Des pistes pour mieux comprendre le mécanisme de capacité

Le mécanisme de capacité sera mis en place le 1er janvier 2017. Pour les producteurs d’électricité, cela représente un revenu complémentaire. Pour les consommateurs, ce sera un surcoût dans leur facture d’électricité !

Cet article résume le principe général de ce dispositif, et la façon dont les fournisseurs d’électricité estiment le surcoût.

Comment fonctionnera le mécanisme de capacité ?

L’objectif du mécanisme de capacité est d’assurer la sécurité en approvisionnement électrique de la France, en particulier en période de pointe de consommation. Il s’agit de :

– faire porter une obligation sur les fournisseurs d’électricité, les incitant à diminuer la consommation de leur portefeuille de clients durant les pointes de consommation ;

– apporter aux producteurs et opérateurs d’effacement un revenu complémentaire, lié à leur contribution à la sécurité du réseau électrique Français. Ce revenu permettant le maintien en conditions opérationnelles d’un parc de production / effacement suffisant à assurer la sécurité d’approvisionnement du pays.

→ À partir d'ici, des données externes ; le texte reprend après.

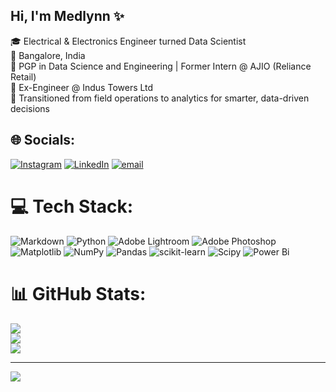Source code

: ## Hi, I'm Medlynn ✨

🎓 Electrical & Electronics Engineer turned Data Scientist<br/>
📍 Bangalore, India<br/>
💼 PGP in Data Science and Engineering | Former Intern @ AJIO (Reliance Retail)<br/>
🔧 Ex-Engineer @ Indus Towers Ltd<br/>
🔁 Transitioned from field operations to analytics for smarter, data-driven decisions


## 🌐 Socials:
[![Instagram](https://img.shields.io/badge/Instagram-%23E4405F.svg?logo=Instagram&logoColor=white)](https://instagram.com/_medlynn_) [![LinkedIn](https://img.shields.io/badge/LinkedIn-%230077B5.svg?logo=linkedin&logoColor=white)](https://linkedin.com/in/medlynn~m) [![email](https://img.shields.io/badge/Email-D14836?logo=gmail&logoColor=white)](mailto:mmedlynn@gmail.com) 

# 💻 Tech Stack:
![Markdown](https://img.shields.io/badge/markdown-%23000000.svg?style=for-the-badge&logo=markdown&logoColor=white) ![Python](https://img.shields.io/badge/python-3670A0?style=for-the-badge&logo=python&logoColor=ffdd54) ![Adobe Lightroom](https://img.shields.io/badge/Adobe%20Lightroom-31A8FF.svg?style=for-the-badge&logo=Adobe%20Lightroom&logoColor=white) ![Adobe Photoshop](https://img.shields.io/badge/adobe%20photoshop-%2331A8FF.svg?style=for-the-badge&logo=adobe%20photoshop&logoColor=white) ![Matplotlib](https://img.shields.io/badge/Matplotlib-%23ffffff.svg?style=for-the-badge&logo=Matplotlib&logoColor=black) ![NumPy](https://img.shields.io/badge/numpy-%23013243.svg?style=for-the-badge&logo=numpy&logoColor=white) ![Pandas](https://img.shields.io/badge/pandas-%23150458.svg?style=for-the-badge&logo=pandas&logoColor=white) ![scikit-learn](https://img.shields.io/badge/scikit--learn-%23F7931E.svg?style=for-the-badge&logo=scikit-learn&logoColor=white) ![Scipy](https://img.shields.io/badge/SciPy-%230C55A5.svg?style=for-the-badge&logo=scipy&logoColor=%white) ![Power Bi](https://img.shields.io/badge/power_bi-F2C811?style=for-the-badge&logo=powerbi&logoColor=black)
# 📊 GitHub Stats:
![](https://github-readme-stats.vercel.app/api?username=Medlynn-M&theme=merko&hide_border=false&include_all_commits=false&count_private=false)<br/>
![](https://nirzak-streak-stats.vercel.app/?user=Medlynn-M&theme=merko&hide_border=false)<br/>
![](https://github-readme-stats.vercel.app/api/top-langs/?username=Medlynn-M&theme=merko&hide_border=false&include_all_commits=false&count_private=false&layout=compact)

---
[![](https://visitcount.itsvg.in/api?id=Medlynn-M&icon=0&color=0)](https://visitcount.itsvg.in)

<!-- Proudly created with GPRM ( https://gprm.itsvg.in ) -->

Le marché de capacité sera mis en place opérationnellement au 1er janvier 2017. A partir de cette date, tout fournisseur d’électricité portera une obligation de disposer d’un certain volume de garanties de capacité. Cette obligation dépendra directement de la consommation de son portefeuille de clients durant certaines heures de l’année, lors des périodes de pointe de consommation.

Afin de répondre à cette obligation, le fournisseur devra acquérir des garanties de capacité :

– soit en faisant certifier ses actifs propres (moyens de production et/ou offres effacement),

– soit en achetant des garanties à un tiers.

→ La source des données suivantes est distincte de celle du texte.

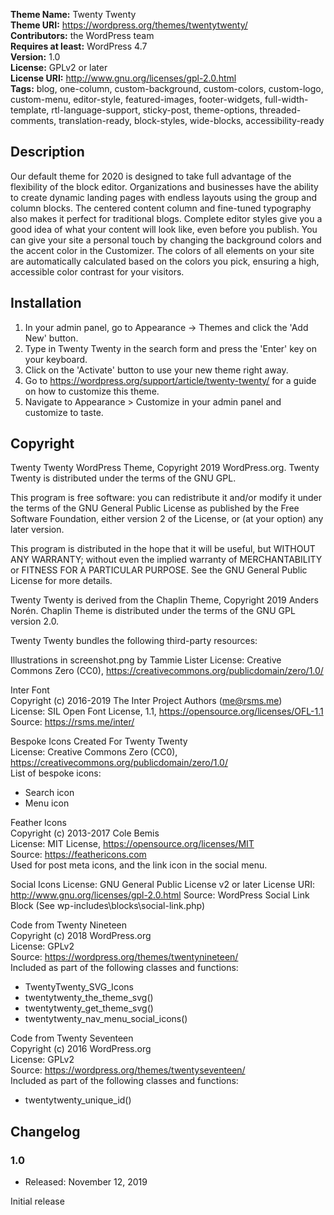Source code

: **Theme Name:** Twenty Twenty  
**Theme URI:** https://wordpress.org/themes/twentytwenty/  
**Contributors:** the WordPress team  
**Requires at least:** WordPress 4.7  
**Version:** 1.0  
**License:** GPLv2 or later  
**License URI:** http://www.gnu.org/licenses/gpl-2.0.html  
**Tags:** blog, one-column, custom-background, custom-colors, custom-logo, custom-menu, editor-style, featured-images, footer-widgets, full-width-template, rtl-language-support, sticky-post, theme-options, threaded-comments, translation-ready, block-styles, wide-blocks, accessibility-ready

## Description

Our default theme for 2020 is designed to take full advantage of the flexibility of the block editor. Organizations and businesses have the ability to create dynamic landing pages with endless layouts using the group and column blocks. The centered content column and fine-tuned typography also makes it perfect for traditional blogs. Complete editor styles give you a good idea of what your content will look like, even before you publish. You can give your site a personal touch by changing the background colors and the accent color in the Customizer. The colors of all elements on your site are automatically calculated based on the colors you pick, ensuring a high, accessible color contrast for your visitors.

## Installation

1. In your admin panel, go to Appearance -> Themes and click the 'Add New' button.
2. Type in Twenty Twenty in the search form and press the 'Enter' key on your keyboard.
3. Click on the 'Activate' button to use your new theme right away.
4. Go to https://wordpress.org/support/article/twenty-twenty/ for a guide on how to customize this theme.
5. Navigate to Appearance > Customize in your admin panel and customize to taste.

## Copyright

Twenty Twenty WordPress Theme, Copyright 2019 WordPress.org. Twenty Twenty is distributed under the terms of the GNU GPL.

This program is free software: you can redistribute it and/or modify it under the terms of the GNU General Public License as published by the Free Software Foundation, either version 2 of the License, or (at your option) any later version.

This program is distributed in the hope that it will be useful, but WITHOUT ANY WARRANTY; without even the implied warranty of MERCHANTABILITY or FITNESS FOR A PARTICULAR PURPOSE. See the GNU General Public License for more details.

Twenty Twenty is derived from the Chaplin Theme, Copyright 2019 Anders Norén. Chaplin Theme is distributed under the terms of the GNU GPL version 2.0.

Twenty Twenty bundles the following third-party resources:

Illustrations in screenshot.png by Tammie Lister
License: Creative Commons Zero (CC0), https://creativecommons.org/publicdomain/zero/1.0/  

Inter Font  
Copyright (c) 2016-2019 The Inter Project Authors (me@rsms.me)  
License: SIL Open Font License, 1.1, https://opensource.org/licenses/OFL-1.1  
Source: https://rsms.me/inter/  

Bespoke Icons Created For Twenty Twenty  
License: Creative Commons Zero (CC0), https://creativecommons.org/publicdomain/zero/1.0/  
List of bespoke icons:  
- Search icon  
- Menu icon  

Feather Icons  
Copyright (c) 2013-2017 Cole Bemis  
License: MIT License, https://opensource.org/licenses/MIT  
Source: https://feathericons.com  
Used for post meta icons, and the link icon in the social menu.  

Social Icons
License: GNU General Public License v2 or later
License URI: http://www.gnu.org/licenses/gpl-2.0.html
Source: WordPress Social Link Block (See wp-includes\blocks\social-link.php)

Code from Twenty Nineteen  
Copyright (c) 2018 WordPress.org  
License: GPLv2  
Source: https://wordpress.org/themes/twentynineteen/  
Included as part of the following classes and functions:  
- TwentyTwenty_SVG_Icons  
- twentytwenty_the_theme_svg()  
- twentytwenty_get_theme_svg()  
- twentytwenty_nav_menu_social_icons()  

Code from Twenty Seventeen  
Copyright (c) 2016 WordPress.org  
License: GPLv2  
Source: https://wordpress.org/themes/twentyseventeen/  
Included as part of the following classes and functions:  
- twentytwenty_unique_id()  

## Changelog  

### 1.0  

* Released: November 12, 2019  

Initial release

Cette obligation représente donc un coût pour le fournisseur, engendré par son portefeuille de clients. Logiquement, les fournisseurs répercuteront ce coût dans le prix de fourniture de ses clients.

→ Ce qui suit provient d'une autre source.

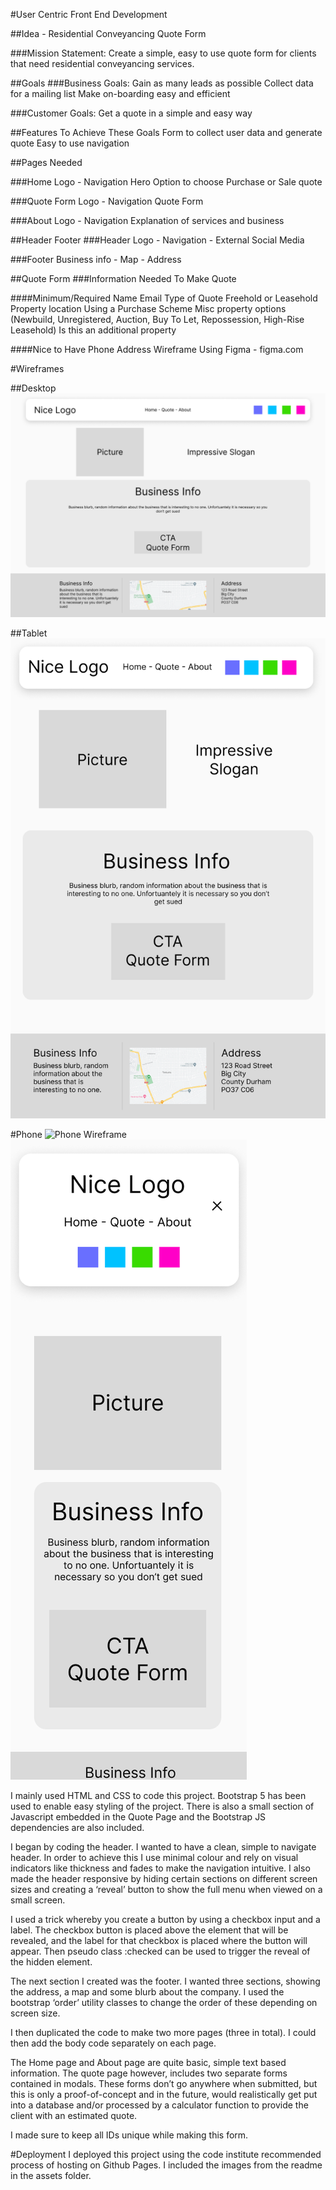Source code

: #User Centric Front End Development

##Idea - Residential Conveyancing Quote Form

###Mission Statement:
Create a simple, easy to use quote form for clients that need residential conveyancing services. 

##Goals
###Business Goals:
Gain as many leads as possible
Collect data for a mailing list
Make on-boarding easy and efficient

###Customer Goals:
Get a quote in a simple and easy way

##Features To Achieve These Goals
Form to collect user data and generate quote
Easy to use navigation

##Pages Needed

###Home
Logo - Navigation
Hero
Option to choose Purchase or Sale quote

###Quote Form
Logo - Navigation
Quote Form

###About
Logo - Navigation
Explanation of services and business

##Header Footer
###Header
Logo - Navigation - External Social Media

###Footer
Business info - Map - Address

##Quote Form
###Information Needed To Make Quote

####Minimum/Required
Name
Email
Type of Quote
Freehold or Leasehold
Property location
Using a Purchase Scheme
Misc property options (Newbuild, Unregistered, Auction, Buy To Let, Repossession, High-Rise Leasehold)
Is this an additional property

####Nice to Have
Phone
Address
Wireframe
Using Figma - figma.com

#Wireframes

##Desktop
![Desktop Wireframe](\assets\images\desktop.png)

##Tablet
![Tablet Wireframe](\assets\images\tablet.png)

#Phone
![Phone Wireframe](\assets\images\phone.png)
![Second Phone Wireframe](\assets\images\phone2.png)

I mainly used HTML and CSS to code this project. Bootstrap 5 has been used to enable easy styling of the project. There is also a small section of Javascript embedded in the Quote Page and the Bootstrap JS dependencies are also included.

I began by coding the header. I wanted to have a clean, simple to navigate header. In order to achieve this I use minimal colour and rely on visual indicators like thickness and fades to make the navigation intuitive. I also made the header responsive by hiding certain sections on different screen sizes and creating a ‘reveal’ button to show the full menu when viewed on a small screen.

I used a trick whereby you create a button by using a checkbox input and a label. The checkbox button is placed above the element that will be revealed, and the label for that checkbox is placed where the button will appear. Then pseudo class :checked can be used to trigger the reveal of the hidden element.

The next section I created was the footer. I wanted three sections, showing the address, a map and some blurb about the company. I used the bootstrap ‘order’ utility classes to change the order of these depending on screen size. 

I then duplicated the code to make two more pages (three in total). I could then add the body code separately on each page.

The Home page and About page are quite basic, simple text based information. The quote page however, includes two separate forms contained in modals. These forms don’t go anywhere when submitted, but this is only a proof-of-concept and in the future, would realistically get put into a database and/or processed by a calculator function to provide the client with an estimated quote.

I made sure to keep all IDs unique while making this form.


#Deployment
I deployed this project using the code institute recommended process of hosting on Github Pages. I included the images from the readme in the assets folder.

Le prix de l’énergie impacté par la « brique de capacité »

Le mécanisme de capacité est « additif » pour un fournisseur : l’obligation de garantie de capacité (en MW) du portefeuille total est égal à la somme de l’obligation (MW) apporté par chaque client pris séparément. Les fournisseurs devraient donc appliquer à chaque client le coût engendré par son profil de consommation, via une « brique » de coût spécifique incluse dans le prix de l’énergie. On aurait ainsi :

brique de capacité ( eur / MWh) = coût annuel de l’obligation de capacité engendré par le profil du client (euros) / volume annuel total de consommation du client (Mwh).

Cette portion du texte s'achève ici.